Figure 1.9. Display case exhibiting extinct and endangered animals. University of Michigan Museum of Natural History, Ann Arbor. Photograph by Mark Gjukich.

But who are the real primitives? Who are the real headhunters? As it turns out, the white American scientist is the real headhunter. As I discussed earlier, Carl Guthe exhumed burial grounds in the Philippines and collected, packed up, and transported human skeletal material back to the United States as part of the founding of the university’s anthropology collection. This foundational act of headhunting is indicated by the six busts displayed in the museum’s rotunda. While the busts of these six white American men are meant to represent intellectual and epistemological achievement, I argue that they also are a sign of American academia’s dependence on primitive accumulation. These six heads depend on the collection of Filipino skulls in order to tell a powerful story of invidious difference between bodies that can think and bodies that cannot think.

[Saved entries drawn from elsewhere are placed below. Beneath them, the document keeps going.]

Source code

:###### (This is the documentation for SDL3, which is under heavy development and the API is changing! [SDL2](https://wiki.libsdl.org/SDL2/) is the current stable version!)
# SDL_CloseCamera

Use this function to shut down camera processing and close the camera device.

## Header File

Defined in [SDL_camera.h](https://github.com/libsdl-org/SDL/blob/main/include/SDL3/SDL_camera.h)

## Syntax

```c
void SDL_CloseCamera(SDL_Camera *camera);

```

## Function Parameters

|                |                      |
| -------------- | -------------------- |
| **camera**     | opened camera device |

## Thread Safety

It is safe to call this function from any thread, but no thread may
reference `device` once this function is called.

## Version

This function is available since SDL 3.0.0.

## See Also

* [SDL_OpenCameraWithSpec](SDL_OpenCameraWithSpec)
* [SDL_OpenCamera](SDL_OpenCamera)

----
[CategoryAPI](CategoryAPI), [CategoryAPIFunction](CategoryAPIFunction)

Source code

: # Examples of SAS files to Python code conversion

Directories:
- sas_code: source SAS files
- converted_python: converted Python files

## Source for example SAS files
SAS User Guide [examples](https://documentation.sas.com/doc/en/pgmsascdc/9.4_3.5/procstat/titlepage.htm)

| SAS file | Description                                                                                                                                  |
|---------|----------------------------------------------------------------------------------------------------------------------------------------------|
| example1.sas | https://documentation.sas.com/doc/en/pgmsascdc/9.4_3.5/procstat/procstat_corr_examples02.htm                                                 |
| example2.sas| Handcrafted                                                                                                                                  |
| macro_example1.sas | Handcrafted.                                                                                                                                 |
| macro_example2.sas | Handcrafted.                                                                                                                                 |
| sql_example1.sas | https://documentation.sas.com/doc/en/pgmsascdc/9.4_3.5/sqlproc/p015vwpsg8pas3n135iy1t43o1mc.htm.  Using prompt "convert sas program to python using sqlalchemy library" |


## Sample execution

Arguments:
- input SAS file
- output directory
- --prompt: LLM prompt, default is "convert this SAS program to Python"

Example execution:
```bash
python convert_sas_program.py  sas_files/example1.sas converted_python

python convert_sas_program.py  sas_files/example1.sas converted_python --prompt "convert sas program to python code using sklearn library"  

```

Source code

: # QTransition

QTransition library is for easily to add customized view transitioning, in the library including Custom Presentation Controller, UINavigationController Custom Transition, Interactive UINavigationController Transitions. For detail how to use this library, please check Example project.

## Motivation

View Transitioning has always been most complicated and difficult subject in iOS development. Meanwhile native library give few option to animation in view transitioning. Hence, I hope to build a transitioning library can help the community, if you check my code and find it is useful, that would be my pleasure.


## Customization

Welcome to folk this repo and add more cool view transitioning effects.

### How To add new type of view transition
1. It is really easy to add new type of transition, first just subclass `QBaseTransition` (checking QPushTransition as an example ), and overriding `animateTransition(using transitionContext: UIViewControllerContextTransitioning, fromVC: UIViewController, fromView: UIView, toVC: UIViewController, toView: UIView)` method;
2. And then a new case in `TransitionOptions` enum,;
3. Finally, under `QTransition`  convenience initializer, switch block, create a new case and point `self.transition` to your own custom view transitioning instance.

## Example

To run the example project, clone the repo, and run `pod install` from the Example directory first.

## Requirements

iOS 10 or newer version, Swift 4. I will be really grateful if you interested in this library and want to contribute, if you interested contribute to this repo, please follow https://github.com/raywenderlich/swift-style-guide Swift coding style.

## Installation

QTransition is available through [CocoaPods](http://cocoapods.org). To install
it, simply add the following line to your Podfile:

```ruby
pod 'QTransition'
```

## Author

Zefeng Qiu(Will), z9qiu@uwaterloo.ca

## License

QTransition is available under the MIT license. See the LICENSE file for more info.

The UMMNH also primes its visitors with what Mieke Bal calls “museumtalk” about its collections and collecting.56 “Museumtalk” refers to the self-referential, museological messages that the museum, especially the large museum, conveys to its visitors. By paying attention to the “discourse of museum discourse,” in Bal’s phrase, we can learn about how the museum defines the purpose and goal of its collections and justifies the act of collecting, meta-messages that contribute to a larger discourse and common sense about accumulation.57 For example, during the 2009–2010 academic year, the University of Michigan’s twelve museums coordinated a range of programming open to the public that celebrated collections and collecting as part of its theme that year, “Meaningful Objects: Museums in the Academy.”58 Banners that advertised the UMMNH’s exhibition Collecting for Science: Collections, Science, and Scholarship flapped atop flagpoles all around campus.59 The exhibition highlighted collections research at the museums of anthropology, zoology, and paleontology, and at the herbarium. In its promotional material, the UMMNH justified and celebrated collections and collecting as a source of scientific reliability with museological claims like the following: “Museum specimens substantiate collecting events and provide a basis for scientific research.”60 The 2009–2010 exhibition echoed the permanent didactics on the UMMNH ground-floor rotunda that introduce visitors to the different collections—again, by anthropology, zoology, paleontology, and the herbarium—with pronouncements like the following: “Modern collecting is responsible collecting,” “Museums are MORE than just storage facilities,” “The U-M Museums contain vast amounts of information,” “Museum collections document changes,” and “The collections support research.”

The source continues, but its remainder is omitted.